**WHAT TO DO**
Among the lines below, return each one that contains the word "level".

Top of PROVIDED DATA

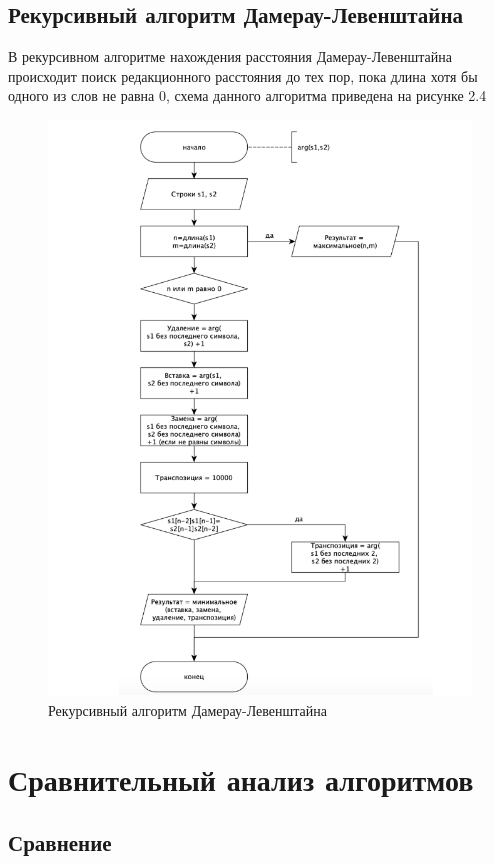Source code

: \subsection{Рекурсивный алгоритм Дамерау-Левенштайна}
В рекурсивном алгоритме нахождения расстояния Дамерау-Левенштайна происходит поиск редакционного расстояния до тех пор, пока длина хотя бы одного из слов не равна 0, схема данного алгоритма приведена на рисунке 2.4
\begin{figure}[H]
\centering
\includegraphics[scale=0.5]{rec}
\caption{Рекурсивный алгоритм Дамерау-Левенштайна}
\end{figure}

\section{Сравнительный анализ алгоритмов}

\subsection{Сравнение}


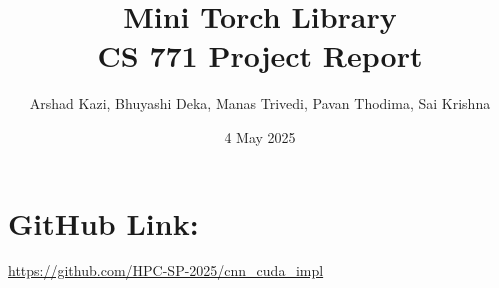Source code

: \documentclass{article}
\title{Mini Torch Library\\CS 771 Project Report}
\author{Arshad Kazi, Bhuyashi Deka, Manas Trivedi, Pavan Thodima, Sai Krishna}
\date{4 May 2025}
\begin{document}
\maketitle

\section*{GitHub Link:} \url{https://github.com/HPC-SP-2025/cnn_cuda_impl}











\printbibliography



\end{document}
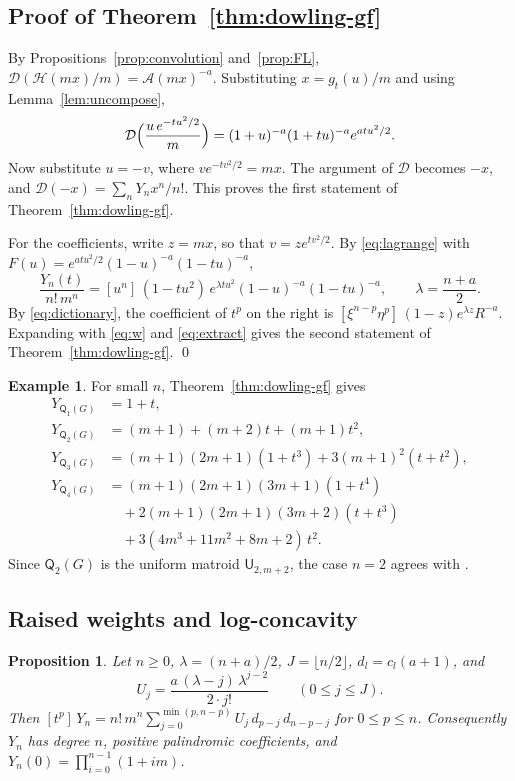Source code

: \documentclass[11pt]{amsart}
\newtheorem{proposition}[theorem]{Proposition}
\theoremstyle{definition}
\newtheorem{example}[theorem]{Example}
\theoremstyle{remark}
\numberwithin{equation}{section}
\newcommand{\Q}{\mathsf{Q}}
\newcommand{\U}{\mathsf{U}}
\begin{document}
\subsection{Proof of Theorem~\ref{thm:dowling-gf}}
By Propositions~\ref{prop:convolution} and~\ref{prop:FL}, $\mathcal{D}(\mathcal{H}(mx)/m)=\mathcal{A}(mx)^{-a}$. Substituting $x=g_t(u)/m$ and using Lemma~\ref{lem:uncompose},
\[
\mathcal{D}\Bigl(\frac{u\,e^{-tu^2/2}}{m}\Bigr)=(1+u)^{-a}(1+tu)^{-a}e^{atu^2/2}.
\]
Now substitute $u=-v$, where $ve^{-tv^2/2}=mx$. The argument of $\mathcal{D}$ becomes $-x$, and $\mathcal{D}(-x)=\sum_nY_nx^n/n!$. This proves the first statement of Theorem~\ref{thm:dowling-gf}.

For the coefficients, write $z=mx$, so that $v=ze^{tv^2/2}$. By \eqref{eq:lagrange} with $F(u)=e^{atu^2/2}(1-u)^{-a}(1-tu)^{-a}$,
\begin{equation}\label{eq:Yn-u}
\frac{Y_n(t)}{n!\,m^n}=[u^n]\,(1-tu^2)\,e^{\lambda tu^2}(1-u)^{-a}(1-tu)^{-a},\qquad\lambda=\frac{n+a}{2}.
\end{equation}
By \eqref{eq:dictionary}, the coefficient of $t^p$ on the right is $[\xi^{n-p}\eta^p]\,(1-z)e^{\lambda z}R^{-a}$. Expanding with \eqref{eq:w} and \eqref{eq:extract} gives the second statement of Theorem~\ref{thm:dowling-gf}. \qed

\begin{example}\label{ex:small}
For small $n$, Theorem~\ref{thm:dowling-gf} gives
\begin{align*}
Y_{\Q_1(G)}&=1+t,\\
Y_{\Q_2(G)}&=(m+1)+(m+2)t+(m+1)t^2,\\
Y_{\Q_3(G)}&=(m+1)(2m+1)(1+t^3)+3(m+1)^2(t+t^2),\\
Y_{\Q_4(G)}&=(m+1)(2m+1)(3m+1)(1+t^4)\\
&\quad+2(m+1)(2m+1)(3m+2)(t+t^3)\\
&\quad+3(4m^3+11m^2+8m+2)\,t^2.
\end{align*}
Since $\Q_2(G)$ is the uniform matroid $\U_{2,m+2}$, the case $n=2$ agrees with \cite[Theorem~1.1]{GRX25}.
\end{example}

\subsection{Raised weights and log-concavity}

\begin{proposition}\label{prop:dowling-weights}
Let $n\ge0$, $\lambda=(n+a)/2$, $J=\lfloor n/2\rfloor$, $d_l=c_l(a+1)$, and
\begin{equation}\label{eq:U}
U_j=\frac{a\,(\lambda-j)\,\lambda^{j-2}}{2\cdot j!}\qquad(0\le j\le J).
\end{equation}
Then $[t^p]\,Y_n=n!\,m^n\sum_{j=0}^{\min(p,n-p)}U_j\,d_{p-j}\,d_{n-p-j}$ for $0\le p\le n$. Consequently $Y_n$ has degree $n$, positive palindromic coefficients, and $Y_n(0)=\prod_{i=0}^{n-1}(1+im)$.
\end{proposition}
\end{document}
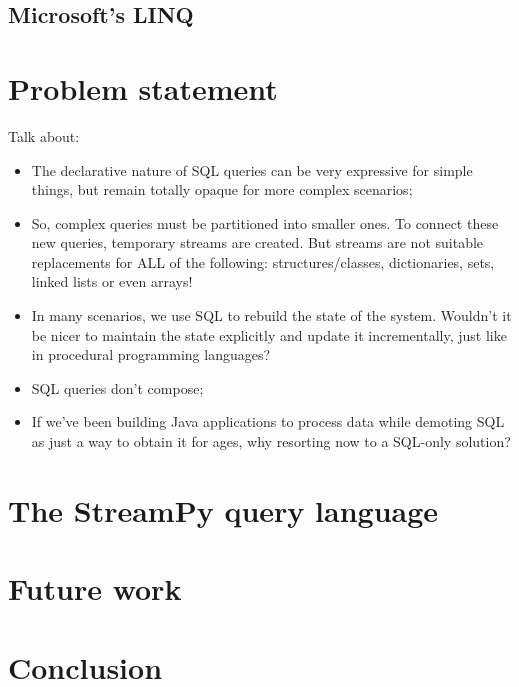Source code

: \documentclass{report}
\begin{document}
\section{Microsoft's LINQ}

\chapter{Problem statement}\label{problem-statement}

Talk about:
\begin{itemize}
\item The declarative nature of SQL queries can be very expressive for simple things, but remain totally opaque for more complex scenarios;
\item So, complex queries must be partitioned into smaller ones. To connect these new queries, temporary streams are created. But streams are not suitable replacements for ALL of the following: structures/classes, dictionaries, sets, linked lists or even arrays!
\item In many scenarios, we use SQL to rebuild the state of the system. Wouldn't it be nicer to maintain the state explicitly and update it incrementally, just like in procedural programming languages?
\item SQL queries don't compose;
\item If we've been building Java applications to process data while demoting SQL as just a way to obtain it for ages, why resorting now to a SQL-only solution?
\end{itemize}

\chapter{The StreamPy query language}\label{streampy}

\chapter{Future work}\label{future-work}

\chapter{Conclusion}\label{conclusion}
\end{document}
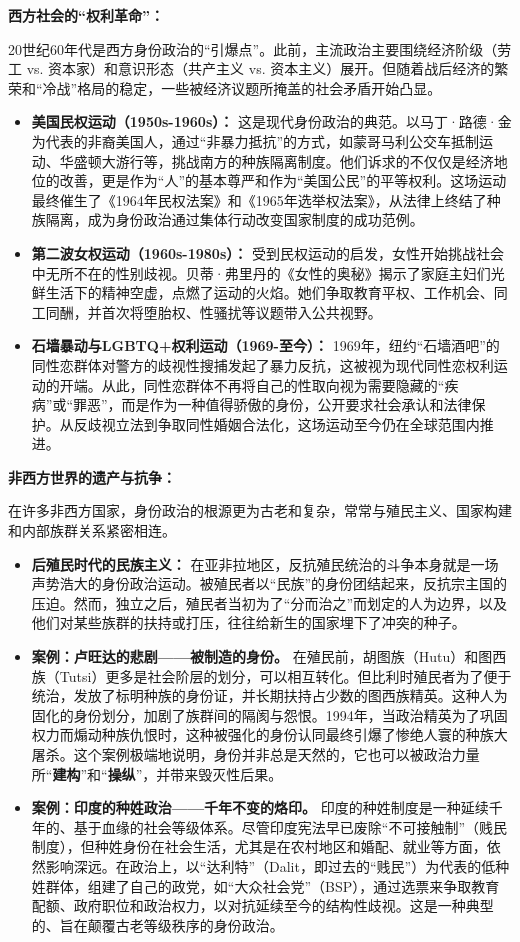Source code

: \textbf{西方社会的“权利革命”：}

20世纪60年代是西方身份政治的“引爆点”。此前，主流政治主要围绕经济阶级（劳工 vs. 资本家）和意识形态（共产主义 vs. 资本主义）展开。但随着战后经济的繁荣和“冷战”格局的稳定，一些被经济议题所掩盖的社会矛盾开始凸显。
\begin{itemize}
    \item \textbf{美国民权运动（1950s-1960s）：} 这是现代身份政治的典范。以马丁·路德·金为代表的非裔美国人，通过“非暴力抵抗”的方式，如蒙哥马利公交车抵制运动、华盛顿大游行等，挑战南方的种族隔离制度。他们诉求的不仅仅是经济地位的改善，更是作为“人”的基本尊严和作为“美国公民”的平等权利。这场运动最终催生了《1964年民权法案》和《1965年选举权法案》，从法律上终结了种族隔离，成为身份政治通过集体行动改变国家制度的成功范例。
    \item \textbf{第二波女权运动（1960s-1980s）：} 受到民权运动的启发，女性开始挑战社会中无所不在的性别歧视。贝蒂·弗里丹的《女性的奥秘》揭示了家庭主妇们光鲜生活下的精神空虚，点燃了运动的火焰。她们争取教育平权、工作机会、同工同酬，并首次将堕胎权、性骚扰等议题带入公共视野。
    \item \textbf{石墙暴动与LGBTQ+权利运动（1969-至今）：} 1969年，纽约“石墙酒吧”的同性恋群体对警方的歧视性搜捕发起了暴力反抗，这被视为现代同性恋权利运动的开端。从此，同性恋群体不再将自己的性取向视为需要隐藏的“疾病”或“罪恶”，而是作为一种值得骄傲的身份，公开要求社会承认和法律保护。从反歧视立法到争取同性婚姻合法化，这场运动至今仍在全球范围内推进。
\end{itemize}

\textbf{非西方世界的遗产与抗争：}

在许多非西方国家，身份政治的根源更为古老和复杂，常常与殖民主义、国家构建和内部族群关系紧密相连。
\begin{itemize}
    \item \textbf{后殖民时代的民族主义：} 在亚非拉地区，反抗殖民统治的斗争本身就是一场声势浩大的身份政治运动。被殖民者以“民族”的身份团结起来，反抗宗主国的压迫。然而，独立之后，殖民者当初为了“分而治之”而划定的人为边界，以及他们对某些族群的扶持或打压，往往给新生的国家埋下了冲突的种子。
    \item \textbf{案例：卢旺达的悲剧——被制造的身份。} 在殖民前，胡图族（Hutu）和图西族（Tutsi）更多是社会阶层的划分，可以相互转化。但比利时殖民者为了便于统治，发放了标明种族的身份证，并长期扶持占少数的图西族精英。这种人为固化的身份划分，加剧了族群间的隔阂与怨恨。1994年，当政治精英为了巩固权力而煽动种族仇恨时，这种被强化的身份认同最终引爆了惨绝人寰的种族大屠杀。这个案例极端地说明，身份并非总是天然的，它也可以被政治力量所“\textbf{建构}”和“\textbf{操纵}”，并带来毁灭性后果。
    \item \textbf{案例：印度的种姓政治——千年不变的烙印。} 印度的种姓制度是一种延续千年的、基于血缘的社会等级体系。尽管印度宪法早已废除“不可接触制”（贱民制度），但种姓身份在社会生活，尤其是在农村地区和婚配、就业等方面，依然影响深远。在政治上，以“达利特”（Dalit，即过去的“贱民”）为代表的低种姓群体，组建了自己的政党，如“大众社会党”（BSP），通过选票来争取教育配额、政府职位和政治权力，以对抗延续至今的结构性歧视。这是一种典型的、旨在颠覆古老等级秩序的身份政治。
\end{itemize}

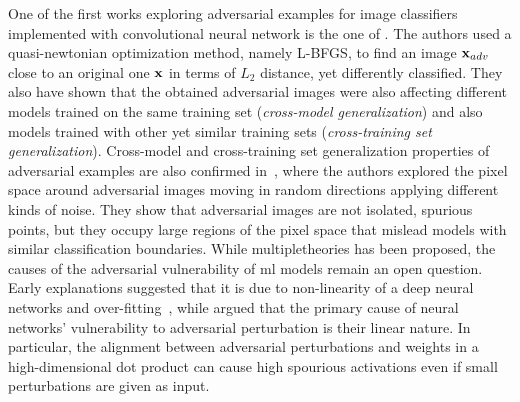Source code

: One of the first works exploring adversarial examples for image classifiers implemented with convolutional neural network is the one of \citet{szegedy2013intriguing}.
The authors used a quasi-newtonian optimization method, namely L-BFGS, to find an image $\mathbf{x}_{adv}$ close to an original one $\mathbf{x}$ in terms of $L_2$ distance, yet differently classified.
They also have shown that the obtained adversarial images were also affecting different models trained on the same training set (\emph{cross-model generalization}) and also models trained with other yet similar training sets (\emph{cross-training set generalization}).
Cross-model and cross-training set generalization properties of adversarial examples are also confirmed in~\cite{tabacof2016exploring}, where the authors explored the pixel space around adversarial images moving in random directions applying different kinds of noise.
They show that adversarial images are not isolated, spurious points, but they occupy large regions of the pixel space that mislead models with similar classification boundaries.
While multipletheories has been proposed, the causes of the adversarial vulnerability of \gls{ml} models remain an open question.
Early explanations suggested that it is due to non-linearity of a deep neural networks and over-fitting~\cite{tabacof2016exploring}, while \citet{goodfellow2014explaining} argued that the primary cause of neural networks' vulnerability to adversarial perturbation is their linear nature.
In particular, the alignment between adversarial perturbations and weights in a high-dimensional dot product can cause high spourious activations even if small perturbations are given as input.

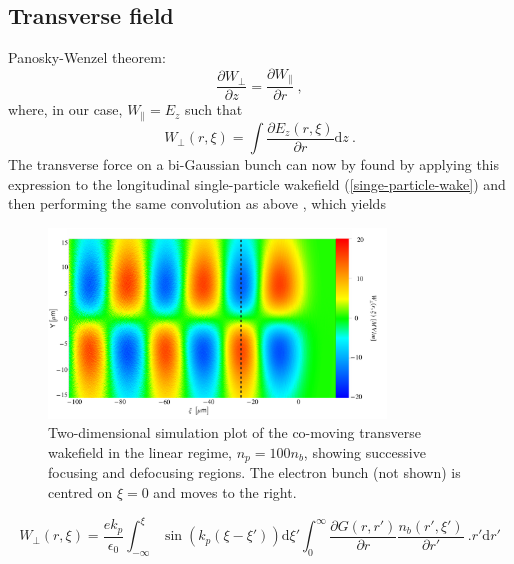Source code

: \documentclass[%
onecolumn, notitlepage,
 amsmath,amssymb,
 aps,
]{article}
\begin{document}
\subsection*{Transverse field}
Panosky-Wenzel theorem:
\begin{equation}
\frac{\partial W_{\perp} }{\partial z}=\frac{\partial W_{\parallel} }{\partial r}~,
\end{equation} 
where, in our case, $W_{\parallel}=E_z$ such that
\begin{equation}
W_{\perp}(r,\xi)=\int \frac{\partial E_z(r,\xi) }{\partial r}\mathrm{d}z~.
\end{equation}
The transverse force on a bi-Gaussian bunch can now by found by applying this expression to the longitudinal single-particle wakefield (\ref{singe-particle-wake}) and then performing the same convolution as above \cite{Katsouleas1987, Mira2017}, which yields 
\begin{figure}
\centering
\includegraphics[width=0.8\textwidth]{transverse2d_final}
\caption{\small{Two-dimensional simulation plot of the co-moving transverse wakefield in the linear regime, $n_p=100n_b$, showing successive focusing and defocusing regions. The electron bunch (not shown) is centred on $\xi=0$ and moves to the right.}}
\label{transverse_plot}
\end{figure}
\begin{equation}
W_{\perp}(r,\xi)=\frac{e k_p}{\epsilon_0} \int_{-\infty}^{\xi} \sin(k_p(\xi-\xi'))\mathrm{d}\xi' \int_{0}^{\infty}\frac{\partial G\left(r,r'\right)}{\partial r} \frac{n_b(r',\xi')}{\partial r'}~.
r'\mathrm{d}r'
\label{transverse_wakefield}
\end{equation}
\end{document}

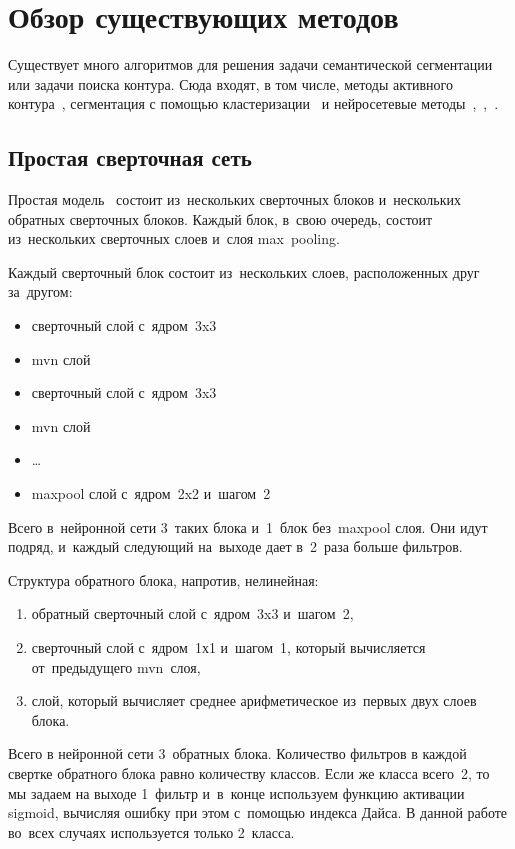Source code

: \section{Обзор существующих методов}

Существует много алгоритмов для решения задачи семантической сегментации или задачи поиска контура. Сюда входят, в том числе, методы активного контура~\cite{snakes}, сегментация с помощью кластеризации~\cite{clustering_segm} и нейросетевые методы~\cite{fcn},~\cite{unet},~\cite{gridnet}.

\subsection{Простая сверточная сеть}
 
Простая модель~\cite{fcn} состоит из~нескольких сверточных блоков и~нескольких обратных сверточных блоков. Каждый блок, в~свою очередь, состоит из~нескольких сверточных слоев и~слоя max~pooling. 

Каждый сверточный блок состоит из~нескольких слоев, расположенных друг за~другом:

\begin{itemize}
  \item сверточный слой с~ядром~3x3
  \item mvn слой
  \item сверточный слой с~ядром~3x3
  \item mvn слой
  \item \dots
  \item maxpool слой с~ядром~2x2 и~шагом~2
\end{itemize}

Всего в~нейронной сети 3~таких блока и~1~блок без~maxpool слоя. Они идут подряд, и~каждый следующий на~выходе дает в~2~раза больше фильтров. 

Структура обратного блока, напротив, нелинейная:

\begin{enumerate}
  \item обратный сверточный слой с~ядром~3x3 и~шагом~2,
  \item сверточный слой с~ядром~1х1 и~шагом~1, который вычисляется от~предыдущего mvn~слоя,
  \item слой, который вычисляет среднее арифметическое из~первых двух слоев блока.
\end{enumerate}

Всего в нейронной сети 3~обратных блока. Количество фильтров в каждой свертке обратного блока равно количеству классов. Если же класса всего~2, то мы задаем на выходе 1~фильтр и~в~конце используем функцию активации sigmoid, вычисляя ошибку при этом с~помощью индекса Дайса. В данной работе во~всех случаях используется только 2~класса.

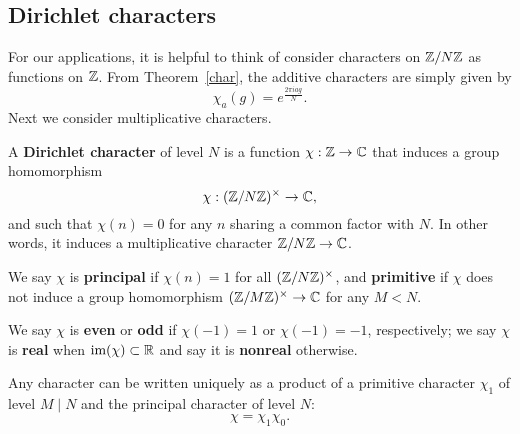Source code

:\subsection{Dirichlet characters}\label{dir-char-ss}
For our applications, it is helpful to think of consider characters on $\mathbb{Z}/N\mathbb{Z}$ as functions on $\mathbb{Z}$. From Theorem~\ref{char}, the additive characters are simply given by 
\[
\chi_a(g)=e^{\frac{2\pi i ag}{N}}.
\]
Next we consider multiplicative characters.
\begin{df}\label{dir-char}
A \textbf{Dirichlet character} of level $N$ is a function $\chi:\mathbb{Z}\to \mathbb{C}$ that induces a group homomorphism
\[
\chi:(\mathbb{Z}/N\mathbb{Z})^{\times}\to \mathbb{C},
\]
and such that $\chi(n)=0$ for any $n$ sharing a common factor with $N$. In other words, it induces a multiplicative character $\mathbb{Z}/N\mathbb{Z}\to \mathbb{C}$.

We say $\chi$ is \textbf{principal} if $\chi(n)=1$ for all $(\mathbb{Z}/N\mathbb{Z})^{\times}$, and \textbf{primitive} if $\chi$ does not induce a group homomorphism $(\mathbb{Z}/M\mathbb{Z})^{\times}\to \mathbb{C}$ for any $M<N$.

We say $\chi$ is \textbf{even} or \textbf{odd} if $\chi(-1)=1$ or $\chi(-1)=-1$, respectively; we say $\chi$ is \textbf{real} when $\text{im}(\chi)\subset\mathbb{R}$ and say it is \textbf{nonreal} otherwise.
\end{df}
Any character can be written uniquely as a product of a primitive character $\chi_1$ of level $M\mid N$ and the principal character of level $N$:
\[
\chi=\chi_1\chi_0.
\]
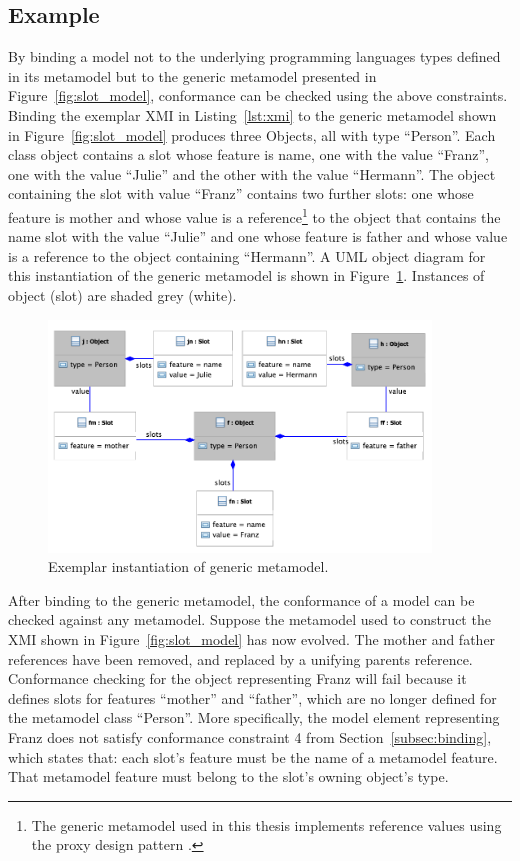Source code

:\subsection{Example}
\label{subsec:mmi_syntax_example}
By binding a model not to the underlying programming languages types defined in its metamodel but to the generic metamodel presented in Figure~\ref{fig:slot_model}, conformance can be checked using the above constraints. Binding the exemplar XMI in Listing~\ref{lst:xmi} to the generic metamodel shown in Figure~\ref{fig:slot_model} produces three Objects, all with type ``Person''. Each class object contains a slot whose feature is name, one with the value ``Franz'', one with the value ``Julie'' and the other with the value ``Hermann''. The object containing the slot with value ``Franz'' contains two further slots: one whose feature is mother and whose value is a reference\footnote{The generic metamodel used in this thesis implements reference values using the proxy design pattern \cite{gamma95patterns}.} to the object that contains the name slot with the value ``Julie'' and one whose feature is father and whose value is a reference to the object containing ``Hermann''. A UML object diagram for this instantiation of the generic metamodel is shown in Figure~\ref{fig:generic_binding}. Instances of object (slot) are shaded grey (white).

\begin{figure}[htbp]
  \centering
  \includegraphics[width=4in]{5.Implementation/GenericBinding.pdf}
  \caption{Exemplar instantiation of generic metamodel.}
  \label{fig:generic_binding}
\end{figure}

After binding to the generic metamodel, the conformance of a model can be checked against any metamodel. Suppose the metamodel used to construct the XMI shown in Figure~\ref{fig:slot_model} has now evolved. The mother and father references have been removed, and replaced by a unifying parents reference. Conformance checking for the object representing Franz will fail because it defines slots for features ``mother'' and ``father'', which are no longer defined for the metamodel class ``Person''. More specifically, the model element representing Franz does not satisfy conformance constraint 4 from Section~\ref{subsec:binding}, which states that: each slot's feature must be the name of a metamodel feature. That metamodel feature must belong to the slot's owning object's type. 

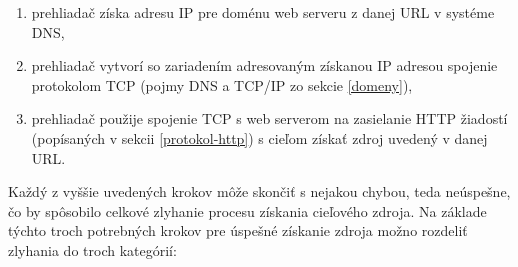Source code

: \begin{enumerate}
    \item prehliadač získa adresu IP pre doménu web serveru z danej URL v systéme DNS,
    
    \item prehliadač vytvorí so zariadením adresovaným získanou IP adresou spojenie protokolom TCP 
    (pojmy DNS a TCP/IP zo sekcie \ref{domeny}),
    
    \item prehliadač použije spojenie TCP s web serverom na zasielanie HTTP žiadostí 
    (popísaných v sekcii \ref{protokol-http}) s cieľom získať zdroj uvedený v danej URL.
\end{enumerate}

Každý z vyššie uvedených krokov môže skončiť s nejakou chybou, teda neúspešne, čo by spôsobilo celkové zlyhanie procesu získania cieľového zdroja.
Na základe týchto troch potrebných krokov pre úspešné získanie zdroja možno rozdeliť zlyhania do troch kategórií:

Bottom of PROVIDED DATA

**RESULT OF THE EXERCISE**
A \textbf{Dirichlet character} of level $N$ is a function $\chi:\mathbb{Z}\to \mathbb{C}$ that induces a group homomorphism
Any character can be written uniquely as a product of a primitive character $\chi_1$ of level $M\mid N$ and the principal character of level $N$:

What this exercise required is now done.